▶ **Exercise directions**: In the records below, find each line that holds "License" and return it.

(Excerpts from a dataset)
┌──

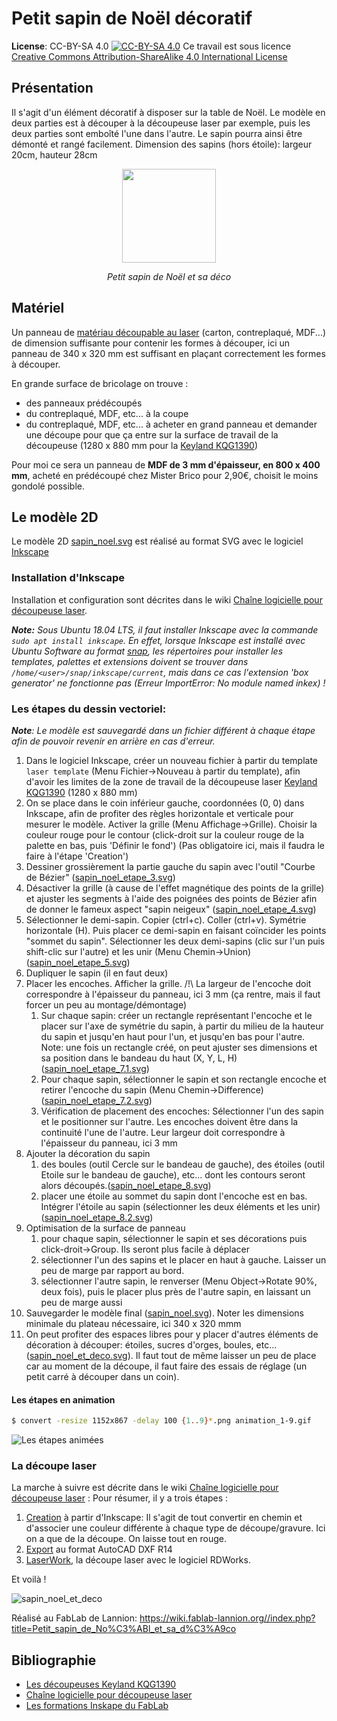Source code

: # Petit sapin de Noël décoratif

**License**: CC-BY-SA 4.0 [![CC-BY-SA 4.0](https://i.creativecommons.org/l/by-sa/4.0/88x31.png)](http://creativecommons.org/licenses/by-sa/4.0)
Ce travail est sous licence [Creative Commons Attribution-ShareAlike 4.0 International License](http://creativecommons.org/licenses/by-sa/4.0)

## Présentation

Il s'agit d'un élément décoratif à disposer sur la table de Noël.
Le modèle en deux parties est à découper à la découpeuse laser par exemple, puis les deux parties sont emboîté l'une dans l'autre.
Le sapin pourra ainsi être démonté et rangé facilement.
Dimension des sapins (hors étoile): largeur 20cm, hauteur 28cm
<center>
  <img src="Pictures/sapin_noel_et_deco.jpg" width="150"/>
  
  <i>Petit sapin de Noël et sa déco</i>
</center>

## Matériel

Un panneau de [matériau découpable au laser](https://wiki.fablab-lannion.org/index.php?title=Mat%C3%A9riaux_Laser) (carton, contreplaqué, MDF...) de dimension suffisante pour contenir les formes à découper, ici un panneau de 340 x 320 mm est suffisant en plaçant correctement les formes à découper.

En grande surface de bricolage on trouve :
  - des panneaux prédécoupés
  - du contreplaqué, MDF, etc... à la coupe
  - du contreplaqué, MDF, etc... à acheter en grand panneau et demander une découpe pour que ça entre sur la surface de travail de la découpeuse (1280 x 880 mm pour la [Keyland KQG1390](https://wiki.fablab-lannion.org/index.php?title=D%C3%A9coupeuses_Laser_Keyland#.22Grosse.22_Machine_:_KQG1390))

Pour moi ce sera un panneau de **MDF de 3 mm d'épaisseur, en 800 x 400 mm**, acheté en prédécoupé chez Mister Brico pour 2,90€, choisit le moins gondolé possible.

## Le modèle 2D

Le modèle 2D [sapin_noel.svg](./sapin_noel.svg) est réalisé au format SVG avec le logiciel [Inkscape](https://inkscape.org/fr)

### Installation d'Inkscape

Installation et configuration sont décrites dans le wiki [Chaîne logicielle pour découpeuse laser](https://wiki.fablab-lannion.org/index.php?title=Chaine_logicielle_pour_d%C3%A9coupeuse_laser).

_**Note:** Sous Ubuntu 18.04 LTS, il faut installer Inkscape avec la commande `sudo apt install inkscape`. En effet, lorsque Inkscape est installé avec Ubuntu Software au format [snap](https://doc.ubuntu-fr.org/snap), les répertoires pour installer les templates, palettes et extensions doivent se trouver dans `/home/<user>/snap/inkscape/current`, mais dans ce cas l'extension 'box generator' ne fonctionne pas (Erreur ImportError: No module named inkex) !_

### Les étapes du dessin vectoriel:

_**Note**: Le modèle est sauvegardé dans un fichier différent à chaque étape afin de pouvoir revenir en arrière en cas d'erreur._

1. Dans le logiciel Inkscape, créer un nouveau fichier à partir du template `laser template` (Menu Fichier->Nouveau à partir du template), afin d'avoir les limites de la zone de travail de la découpeuse laser [Keyland KQG1390](https://wiki.fablab-lannion.org/index.php?title=D%C3%A9coupeuses_Laser_Keyland#.22Grosse.22_Machine_:_KQG1390) (1280 x 880 mm)
2. On se place dans le coin inférieur gauche, coordonnées (0, 0) dans Inkscape, afin de profiter des règles horizontale et verticale pour mesurer le modèle. Activer la grille (Menu Affichage->Grille). Choisir la couleur rouge pour le contour (click-droit sur la couleur rouge de la palette en bas, puis 'Définir le fond') (Pas obligatoire ici, mais il faudra le faire à l'étape 'Creation')
3. Dessiner grossièrement la partie gauche du sapin avec l'outil "Courbe de Bézier" ([sapin_noel_etape_3.svg](./sapin_noel_etape_3.svg))
4. Désactiver la grille (à cause de l'effet magnétique des points de la grille) et ajuster les segments à l'aide des poignées des points de Bézier afin de donner le fameux aspect "sapin neigeux" ([sapin_noel_etape_4.svg](./sapin_noel_etape_4.svg))
5. Sélectionner le demi-sapin. Copier (ctrl+c). Coller (ctrl+v). Symétrie horizontale (H). Puis placer ce demi-sapin en faisant coïncider les points "sommet du sapin". Sélectionner les deux demi-sapins (clic sur l'un puis shift-clic sur l'autre) et les unir (Menu Chemin->Union) ([sapin_noel_etape_5.svg](./sapin_noel_etape_5.svg))
6. Dupliquer le sapin (il en faut deux)
7. Placer les encoches. Afficher la grille. /!\ La largeur de l'encoche doit correspondre à l'épaisseur du panneau, ici 3 mm (ça rentre, mais il faut forcer un peu au montage/démontage)
    1. Sur chaque sapin: créer un rectangle représentant l'encoche et le placer sur l'axe de symétrie du sapin, à partir du milieu de la hauteur du sapin et jusqu'en haut pour l'un, et jusqu'en bas pour l'autre. Note: une fois un rectangle créé, on peut ajuster ses dimensions et sa position dans le bandeau du haut (X, Y, L, H) ([sapin_noel_etape_7.1.svg](./sapin_noel_etape_7.1.svg))
    2. Pour chaque sapin, sélectionner le sapin et son rectangle encoche et retirer l'encoche du sapin (Menu Chemin->Difference) ([sapin_noel_etape_7.2.svg](./sapin_noel_etape_7.2.svg))
    3. Vérification de placement des encoches: Sélectionner l'un des sapin et le positionner sur l'autre. Les encoches doivent être dans la continuité l'une de l'autre. Leur largeur doit correspondre à l'épaisseur du panneau, ici 3 mm
8. Ajouter la décoration du sapin
    1. des boules (outil Cercle sur le bandeau de gauche), des étoiles (outil Etoile sur le bandeau de gauche), etc... dont les contours seront alors découpés.([sapin_noel_etape_8.svg](./sapin_noel_etape_8.svg))
    2. placer une étoile au sommet du sapin dont l'encoche est en bas. Intégrer l'étoile au sapin (sélectionner les deux éléments et les unir) ([sapin_noel_etape_8.2.svg](./sapin_noel_etape_8.2.svg))
9. Optimisation de la surface de panneau
    1. pour chaque sapin, sélectionner le sapin et ses décorations puis click-droit->Group. Ils seront plus facile à déplacer
    2. sélectionner l'un des sapins et le placer en haut à gauche. Laisser un peu de marge par rapport au bord.
    3. sélectionner l'autre sapin, le renverser (Menu Object->Rotate 90%, deux fois), puis le placer plus près de l'autre sapin, en laissant un peu de marge aussi
10. Sauvegarder le modèle final ([sapin_noel.svg](./sapin_noel.svg)). Noter les dimensions minimale du plateau nécessaire, ici 340 x 320 mmm
11. On peut profiter des espaces libres pour y placer d'autres éléments de décoration à découper: étoiles, sucres d'orges, boules, etc... ([sapin_noel_et_deco.svg](./sapin_noel_et_deco.svg)). Il faut tout de même laisser un peu de place car au moment de la découpe, il faut faire des essais de réglage (un petit carré à découper dans un coin).

#### Les étapes en animation
```sh
$ convert -resize 1152x867 -delay 100 {1..9}*.png animation_1-9.gif
```
![Les étapes animées](/Pictures/animation_1-9.gif)

### La découpe laser

La marche à suivre est décrite dans le wiki [Chaîne logicielle pour découpeuse laser](https://wiki.fablab-lannion.org/index.php?title=Chaine_logicielle_pour_d%C3%A9coupeuse_laser) :
Pour résumer, il y a trois étapes :
1. [Creation](https://wiki.fablab-lannion.org/index.php?title=Chaine_logicielle_pour_d%C3%A9coupeuse_laser#Cr.C3.A9ation) à partir d'Inkscape: Il s'agit de tout convertir en chemin et d'associer une couleur différente à chaque type de découpe/gravure.
  Ici on a que de la découpe. On laisse tout en rouge.
2. [Export](https://wiki.fablab-lannion.org/index.php?title=Chaine_logicielle_pour_d%C3%A9coupeuse_laser#Export) au format AutoCAD DXF R14
3. [LaserWork](https://wiki.fablab-lannion.org/index.php?title=Chaine_logicielle_pour_d%C3%A9coupeuse_laser#LaserWork), la découpe laser avec le logiciel RDWorks.

Et voilà !

![sapin_noel_et_deco](Pictures/sapin_noel_et_deco.jpg)

Réalisé au FabLab de Lannion: https://wiki.fablab-lannion.org//index.php?title=Petit_sapin_de_No%C3%ABl_et_sa_d%C3%A9co 

## Bibliographie

- [Les découpeuses Keyland KQG1390](https://wiki.fablab-lannion.org/index.php?title=D%C3%A9coupeuses_Laser_Keyland)
- [Chaîne logicielle pour découpeuse laser](https://wiki.fablab-lannion.org/index.php?title=Chaine_logicielle_pour_d%C3%A9coupeuse_laser)
- [Les formations Inskape du FabLab](https://wiki.fablab-lannion.org/index.php?title=FormationInkscape)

└──

▶ **Problem solution**:
**License**: CC-BY-SA 4.0 [![CC-BY-SA 4.0](https://i.creativecommons.org/l/by-sa/4.0/88x31.png)](http://creativecommons.org/licenses/by-sa/4.0)
Ce travail est sous licence [Creative Commons Attribution-ShareAlike 4.0 International License](http://creativecommons.org/licenses/by-sa/4.0)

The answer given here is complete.